Cette étude avait comme objectifs de déterminer la prévalence de la schistosomiase intestinale et en identifier les déterminants chez les écoliers de l’Aire de Santé de Lemfu dans la Province du Kongo- Central en RD Congo.

A l’issue d’une étude transversale analytique menée de mai à juin 2016 chez 250 écoliers dans 6 écoles sélectionnées par échantillonnage aléatoire proportionnel, les scientifiques ont conclu que la prévalence de la schistosomiase à S. mansoni était de 51,6 %. En analyse univariée, l’activité agricole de la mère, la prise antérieure de praziquantel, l’ignorance de la maladie, la baignade à la rivière et la pèche avaient émergé comme facteurs associés à l’infestation à S. mansoni. En analyse multi variée, la force d’association observée en analyse univariée n’a persisté que pour l’activité agricole de la mère.

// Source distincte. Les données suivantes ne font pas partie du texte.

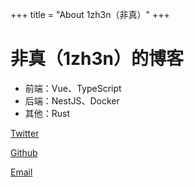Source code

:+++
title = "About 1zh3n（非真）"
+++

# 非真（1zh3n）的博客

- 前端：Vue、TypeScript
- 后端：NestJS、Docker
- 其他：Rust

[Twitter](https://twitter.com/1zh3n)

[Github](https://github.com/1zh3n)

[Email](mailto:spectres@qq.com)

Concernant la prise de praziquantel, les chercheurs estiment que le risque d’infestation était diminué de 3 chez les écoliers l’ayant pris antérieurement.

Comme nous l’avons écrit ci-dessus, les scientifiques recommandent  que l’éducation sanitaire, l’approvisionnement en eau saine ainsi que la chimio prévention demeurent nécessaires à la lutte contre cette maladie.

Espérons qu’ils ont été entendus par les autorités compétentes et la population concernée par la Schistosomiase intestinale.